ActionKit provides a framework for multilingual support, including translation tables and a language picker that lets users switch between several translations of a page. However, if your organization manages a large collection of multilingual campaigns, each of which might include multi-step asks (including petition-then-donation and signup-then-share-then-survey), each repeated in multiple languages, each with multiple mailings (including kickers and report-backs), you can end up with a bewildering maze of dozens of related pages and mailings — and no way to view or manage the entire group at once.
Solution: Campaign Admin Dashboard
To address this need, I worked with WeMove staff to develop an interactive admin dashboard for their multilingual campaigns. Powered by custom JavaScript and the ActionKit API, the campaign dashboard lets their team of organizers quickly create and manage groups of related pages and mailings.
A Visual Tour
The campaign dashboard is defined and accessed the same way other ActionKit dashboards are — using the Reports tab.

When you open the dashboard, it uses the API to load the current list of campaigns. (To preserve confidentiality, I’ve obscured portions of the campaign names below.)

Organizers can quickly find campaigns by month or topic. (Because the dashboard functionality runs live in the browser, the type-to-search results appear instantly.)

Clicking into any of the campaigns displays metadata and a matrix of related action pages. Each language supported by the campaign can contain one or more multi-step page sequences.

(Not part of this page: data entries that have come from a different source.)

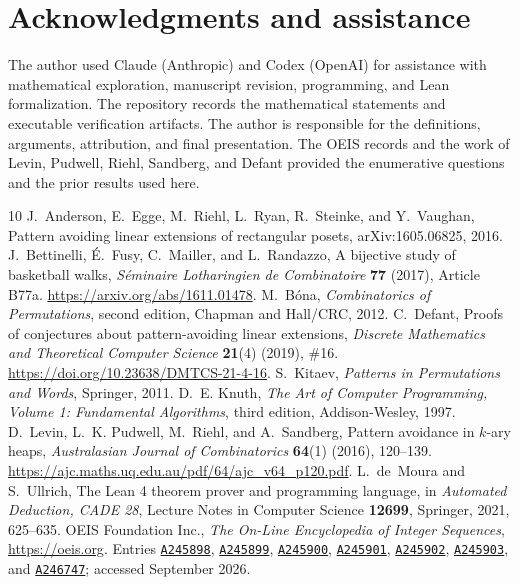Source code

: \documentclass[11pt]{article}
\theoremstyle{definition}
\newcommand{\seq}[1]{\href{https://oeis.org/#1}{\texttt{#1}}}
\begin{document}
\section*{Acknowledgments and assistance}
The author used Claude (Anthropic) and Codex (OpenAI) for assistance with mathematical exploration, manuscript revision, programming, and Lean formalization. The repository records the mathematical statements and executable verification artifacts. The author is responsible for the definitions, arguments, attribution, and final presentation. The OEIS records and the work of Levin, Pudwell, Riehl, Sandberg, and Defant provided the enumerative questions and the prior results used here.

\clearpage
\begin{thebibliography}{10}
 J.~Anderson, E.~Egge, M.~Riehl, L.~Ryan, R.~Steinke, and Y.~Vaughan, Pattern avoiding linear extensions of rectangular posets, arXiv:1605.06825, 2016.
 J.~Bettinelli, \'E.~Fusy, C.~Mailler, and L.~Randazzo, A bijective study of basketball walks, \emph{S\'eminaire Lotharingien de Combinatoire} \textbf{77} (2017), Article B77a. \url{https://arxiv.org/abs/1611.01478}.
 M.~B\'ona, \emph{Combinatorics of Permutations}, second edition, Chapman and Hall/CRC, 2012.
 C.~Defant, Proofs of conjectures about pattern-avoiding linear extensions, \emph{Discrete Mathematics and Theoretical Computer Science} \textbf{21}(4) (2019), \#16. \url{https://doi.org/10.23638/DMTCS-21-4-16}.
 S.~Kitaev, \emph{Patterns in Permutations and Words}, Springer, 2011.
 D.~E. Knuth, \emph{The Art of Computer Programming, Volume 1: Fundamental Algorithms}, third edition, Addison-Wesley, 1997.
 D.~Levin, L.~K. Pudwell, M.~Riehl, and A.~Sandberg, Pattern avoidance in $k$-ary heaps, \emph{Australasian Journal of Combinatorics} \textbf{64}(1) (2016), 120--139. \url{https://ajc.maths.uq.edu.au/pdf/64/ajc_v64_p120.pdf}.
 L.~de~Moura and S.~Ullrich, The Lean 4 theorem prover and programming language, in \emph{Automated Deduction, CADE 28}, Lecture Notes in Computer Science \textbf{12699}, Springer, 2021, 625--635.
 OEIS Foundation Inc., \emph{The On-Line Encyclopedia of Integer Sequences}, \url{https://oeis.org}. Entries \seq{A245898}, \seq{A245899}, \seq{A245900}, \seq{A245901}, \seq{A245902}, \seq{A245903}, and \seq{A246747}; accessed September 2026.
\end{thebibliography}
\end{document}
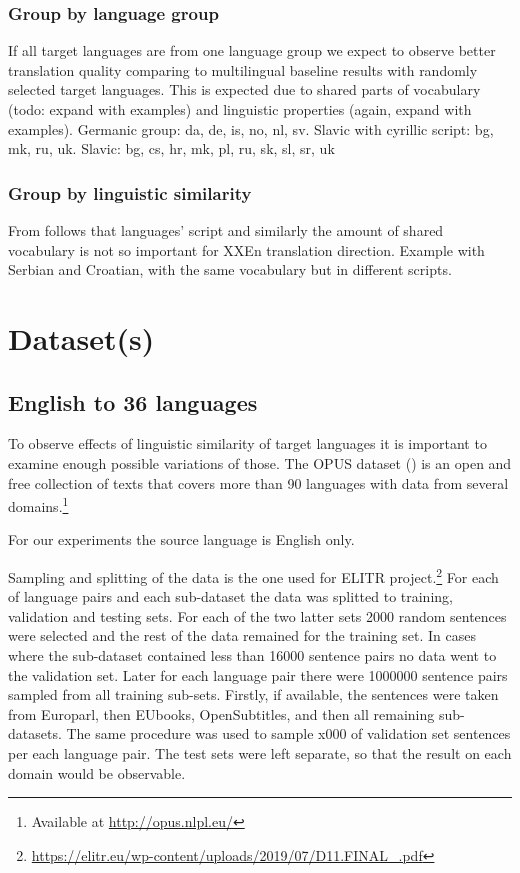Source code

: \subsubsection*{Group by language group}

If all target languages are from one language group we expect to observe
better translation quality comparing to multilingual baseline results 
with randomly selected target languages.
This is expected due to shared parts of vocabulary (todo: expand with examples)
and linguistic properties (again, expand with examples).
Germanic group: da, de, is, no, nl, sv.
Slavic with cyrillic script: bg, mk, ru, uk.
Slavic: bg, cs, hr, mk, pl, ru, sk, sl, sr, uk

\subsubsection*{Group by linguistic similarity}

From  follows that languages' script
and similarly the amount of shared vocabulary is not so important
for XX\to{}En translation direction.
Example with Serbian and Croatian, with the same vocabulary but
in different scripts.





\section{Dataset(s)}
\label{section:datasets}


\subsection{English to 36 languages}
\label{dataset:en-to-36}

To observe effects of linguistic similarity of target languages
it is important to examine enough possible variations of those.
The OPUS dataset (\cite{TIEDEMANN12.463}) is an open and free collection of texts
that covers more than 90 languages with data from several
domains.\footnote{Available at \url{http://opus.nlpl.eu/}} 

For our experiments the source language is English only.

Sampling and splitting of the data is the one used for
ELITR project.\footnote{\url{https://elitr.eu/wp-content/uploads/2019/07/D11.FINAL_.pdf}}
For each of language pairs and each sub-dataset
the data was splitted to training, validation and testing sets.
For each of the two latter sets 2000 random sentences were selected
and the rest of the data remained for the training set.
In cases where the sub-dataset contained less than 16000 sentence pairs
no data went to the validation set.
Later for each language pair there were 1000000 sentence pairs
sampled from all training sub-sets.
Firstly, if available, the sentences were taken from Europarl,
then EUbooks, OpenSubtitles, and then all remaining sub-datasets.
The same procedure was used to sample x000 of validation set sentences
per each language pair.
The test sets were left separate, so that the result on each domain would be observable.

Important fields can be edited inline, or staff can click through to manage the associated pages individually.

You can add more pages as a step in the existing sequences, or as independent actions.

The pages in each multi-step process are assigned custom fields that link them to the other pages in the chain, and custom logic in the templateset code handles redirecting users from one step to the next as they complete the appropriate actions.

A similar workflow allows for the creation of mailings in multiple languages, while prompting for metadata that will allow for detailed analysis and apples-to-apples comparisons of mailing performance.

All of the mailings associated with a campaign are listed side by side, while custom fields and structured note data allow for reports to be run on groups of mailings within or across campaigns as needed.

Conclusion
WeMove’s organizers could have created each of those pages and mailings using the built-in features of ActionKit, and used naming conventions or external documents to try to keep track of how they were all related to each other — but that process would be laborious and error-prone.
By building an interactive campaign administration tool that reflects the specific way their organization uses ActionKit, we were able to provide an integrated display of pages and mailings relevant to a particular campaign, and systematize the setup for new pages and mailings to ensure they have consistent metadata.
The entire tool is delivered as a dashboard within the ActionKit admin interface, so staff don’t have to manage additional websites, learn a new interface, or deal with additional passwords and permissions. Under the hood, the dashboard calls the ActionKit API to directly retrieve and update core records and custom fields, so all changes are immediately available elsewhere within the admin interface with no delay for synchronization, and all campaign information can be accessed in SQL and query-builder reports rather than being locked up in a third-party tool.
Building this interactive dashboard was an interesting challenge, and I’m glad we found a solution that allowed their staff to work more efficiently and get more value out of ActionKit.